**Problem**
Only the lines in the entries below from the line with "- Get urban area images" to the line with "## Why we made", both included, belong in the answer, transcribed exactly and without pictures.

Start of Data provided

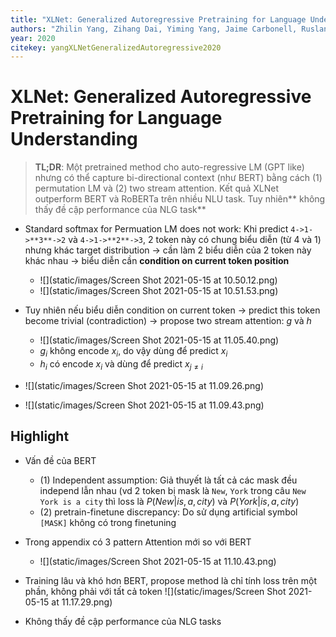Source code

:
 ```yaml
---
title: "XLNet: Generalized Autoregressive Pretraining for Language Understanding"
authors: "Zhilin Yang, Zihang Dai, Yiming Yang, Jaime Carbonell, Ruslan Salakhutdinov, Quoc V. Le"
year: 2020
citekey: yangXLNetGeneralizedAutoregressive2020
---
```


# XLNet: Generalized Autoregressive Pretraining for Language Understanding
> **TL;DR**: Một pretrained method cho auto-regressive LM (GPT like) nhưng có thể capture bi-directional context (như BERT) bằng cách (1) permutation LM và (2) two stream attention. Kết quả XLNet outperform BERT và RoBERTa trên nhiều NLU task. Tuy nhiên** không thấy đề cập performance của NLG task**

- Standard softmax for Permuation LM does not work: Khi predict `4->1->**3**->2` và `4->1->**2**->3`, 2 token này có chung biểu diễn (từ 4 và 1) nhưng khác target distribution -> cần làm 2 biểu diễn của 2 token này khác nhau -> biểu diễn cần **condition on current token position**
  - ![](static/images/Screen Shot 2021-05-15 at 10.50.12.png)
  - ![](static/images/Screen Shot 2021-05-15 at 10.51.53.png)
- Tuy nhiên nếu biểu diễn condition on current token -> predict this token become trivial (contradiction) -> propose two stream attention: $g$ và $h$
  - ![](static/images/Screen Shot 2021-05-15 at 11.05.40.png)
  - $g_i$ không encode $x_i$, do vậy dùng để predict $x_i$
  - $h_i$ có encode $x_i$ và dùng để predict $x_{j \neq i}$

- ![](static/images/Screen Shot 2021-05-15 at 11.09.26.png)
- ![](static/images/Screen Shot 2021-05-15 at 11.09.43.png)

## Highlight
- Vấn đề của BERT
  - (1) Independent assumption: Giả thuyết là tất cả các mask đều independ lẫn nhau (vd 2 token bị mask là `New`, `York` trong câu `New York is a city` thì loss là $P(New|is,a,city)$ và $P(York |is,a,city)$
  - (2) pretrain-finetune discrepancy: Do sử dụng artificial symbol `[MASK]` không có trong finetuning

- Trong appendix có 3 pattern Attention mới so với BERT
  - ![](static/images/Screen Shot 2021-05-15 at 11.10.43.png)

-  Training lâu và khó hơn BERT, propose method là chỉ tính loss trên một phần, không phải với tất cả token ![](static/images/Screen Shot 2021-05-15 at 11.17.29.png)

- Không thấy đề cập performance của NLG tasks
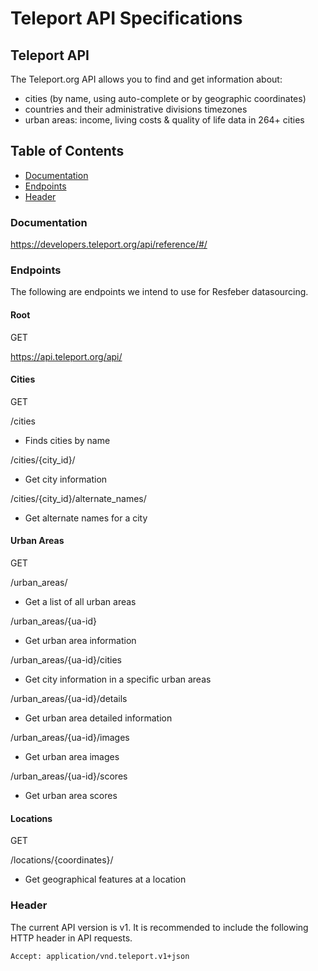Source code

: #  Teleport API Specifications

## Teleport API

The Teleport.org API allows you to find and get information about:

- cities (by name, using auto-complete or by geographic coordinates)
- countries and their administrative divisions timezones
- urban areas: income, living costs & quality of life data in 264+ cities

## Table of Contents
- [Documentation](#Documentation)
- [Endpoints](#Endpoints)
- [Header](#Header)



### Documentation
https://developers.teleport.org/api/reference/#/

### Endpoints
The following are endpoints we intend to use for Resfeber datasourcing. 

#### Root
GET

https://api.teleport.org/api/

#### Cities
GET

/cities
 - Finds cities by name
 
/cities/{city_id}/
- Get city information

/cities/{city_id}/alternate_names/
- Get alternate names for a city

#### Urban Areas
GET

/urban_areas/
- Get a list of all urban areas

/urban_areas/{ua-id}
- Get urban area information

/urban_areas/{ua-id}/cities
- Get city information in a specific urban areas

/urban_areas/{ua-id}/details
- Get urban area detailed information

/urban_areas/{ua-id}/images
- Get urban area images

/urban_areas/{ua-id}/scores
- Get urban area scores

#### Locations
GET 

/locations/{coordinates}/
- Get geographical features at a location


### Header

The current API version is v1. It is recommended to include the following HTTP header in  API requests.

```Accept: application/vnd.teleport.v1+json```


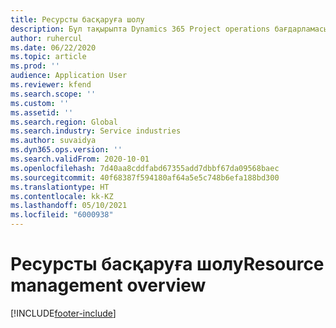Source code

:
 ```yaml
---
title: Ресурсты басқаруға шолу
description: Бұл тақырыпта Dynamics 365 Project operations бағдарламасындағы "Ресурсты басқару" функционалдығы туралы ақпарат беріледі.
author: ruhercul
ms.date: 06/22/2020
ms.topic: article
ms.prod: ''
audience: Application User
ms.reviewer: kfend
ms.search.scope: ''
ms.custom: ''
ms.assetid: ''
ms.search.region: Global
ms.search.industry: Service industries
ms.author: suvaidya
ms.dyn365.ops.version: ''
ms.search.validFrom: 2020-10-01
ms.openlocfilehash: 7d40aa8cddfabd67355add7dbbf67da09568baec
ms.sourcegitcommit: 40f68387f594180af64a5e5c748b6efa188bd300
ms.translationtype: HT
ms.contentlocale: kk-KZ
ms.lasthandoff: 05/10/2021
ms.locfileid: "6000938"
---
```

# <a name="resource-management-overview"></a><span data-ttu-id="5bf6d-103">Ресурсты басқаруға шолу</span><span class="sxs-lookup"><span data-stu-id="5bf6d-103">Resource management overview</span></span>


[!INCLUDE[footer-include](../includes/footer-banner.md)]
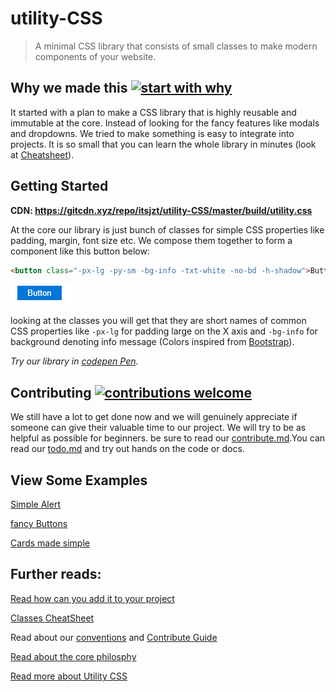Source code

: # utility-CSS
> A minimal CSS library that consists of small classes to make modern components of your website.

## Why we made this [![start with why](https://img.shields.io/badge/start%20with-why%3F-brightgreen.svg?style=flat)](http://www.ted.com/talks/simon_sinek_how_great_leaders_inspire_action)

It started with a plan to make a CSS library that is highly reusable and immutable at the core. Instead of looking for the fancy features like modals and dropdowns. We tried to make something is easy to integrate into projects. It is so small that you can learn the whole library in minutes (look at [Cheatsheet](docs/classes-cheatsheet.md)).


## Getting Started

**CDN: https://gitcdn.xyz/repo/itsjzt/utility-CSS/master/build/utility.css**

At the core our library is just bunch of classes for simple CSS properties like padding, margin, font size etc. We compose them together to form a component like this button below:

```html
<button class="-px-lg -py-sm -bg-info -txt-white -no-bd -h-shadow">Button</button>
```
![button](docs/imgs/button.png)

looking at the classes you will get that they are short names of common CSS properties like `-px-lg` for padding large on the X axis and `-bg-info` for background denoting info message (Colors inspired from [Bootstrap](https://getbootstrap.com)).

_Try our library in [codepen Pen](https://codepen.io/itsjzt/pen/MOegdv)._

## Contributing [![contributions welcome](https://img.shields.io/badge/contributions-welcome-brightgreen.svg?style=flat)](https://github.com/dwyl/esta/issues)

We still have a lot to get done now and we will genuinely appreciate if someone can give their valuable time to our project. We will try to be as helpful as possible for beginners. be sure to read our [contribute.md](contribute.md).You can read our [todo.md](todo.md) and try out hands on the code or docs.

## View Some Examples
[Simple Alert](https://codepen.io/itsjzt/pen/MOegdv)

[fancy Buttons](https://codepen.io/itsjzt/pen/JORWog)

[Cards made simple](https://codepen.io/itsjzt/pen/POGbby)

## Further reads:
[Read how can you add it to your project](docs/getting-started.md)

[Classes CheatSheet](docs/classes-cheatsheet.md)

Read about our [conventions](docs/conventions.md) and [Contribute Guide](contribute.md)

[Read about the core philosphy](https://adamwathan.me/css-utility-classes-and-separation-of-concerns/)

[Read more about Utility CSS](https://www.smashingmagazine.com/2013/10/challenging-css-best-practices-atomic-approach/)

End of Data provided

**Expected output**
- Get urban area images

/urban_areas/{ua-id}/scores
- Get urban area scores

#### Locations
GET 

/locations/{coordinates}/
- Get geographical features at a location


### Header

The current API version is v1. It is recommended to include the following HTTP header in  API requests.

```Accept: application/vnd.teleport.v1+json```


Source code

:
 ```yaml
---
title: Ресурсты басқаруға шолу
description: Бұл тақырыпта Dynamics 365 Project operations бағдарламасындағы "Ресурсты басқару" функционалдығы туралы ақпарат беріледі.
author: ruhercul
ms.date: 06/22/2020
ms.topic: article
ms.prod: ''
audience: Application User
ms.reviewer: kfend
ms.search.scope: ''
ms.custom: ''
ms.assetid: ''
ms.search.region: Global
ms.search.industry: Service industries
ms.author: suvaidya
ms.dyn365.ops.version: ''
ms.search.validFrom: 2020-10-01
ms.openlocfilehash: 7d40aa8cddfabd67355add7dbbf67da09568baec
ms.sourcegitcommit: 40f68387f594180af64a5e5c748b6efa188bd300
ms.translationtype: HT
ms.contentlocale: kk-KZ
ms.lasthandoff: 05/10/2021
ms.locfileid: "6000938"
---
```

# <a name="resource-management-overview"></a><span data-ttu-id="5bf6d-103">Ресурсты басқаруға шолу</span><span class="sxs-lookup"><span data-stu-id="5bf6d-103">Resource management overview</span></span>


[!INCLUDE[footer-include](../includes/footer-banner.md)]
Source code

: # utility-CSS
> A minimal CSS library that consists of small classes to make modern components of your website.

## Why we made this [![start with why](https://img.shields.io/badge/start%20with-why%3F-brightgreen.svg?style=flat)](http://www.ted.com/talks/simon_sinek_how_great_leaders_inspire_action)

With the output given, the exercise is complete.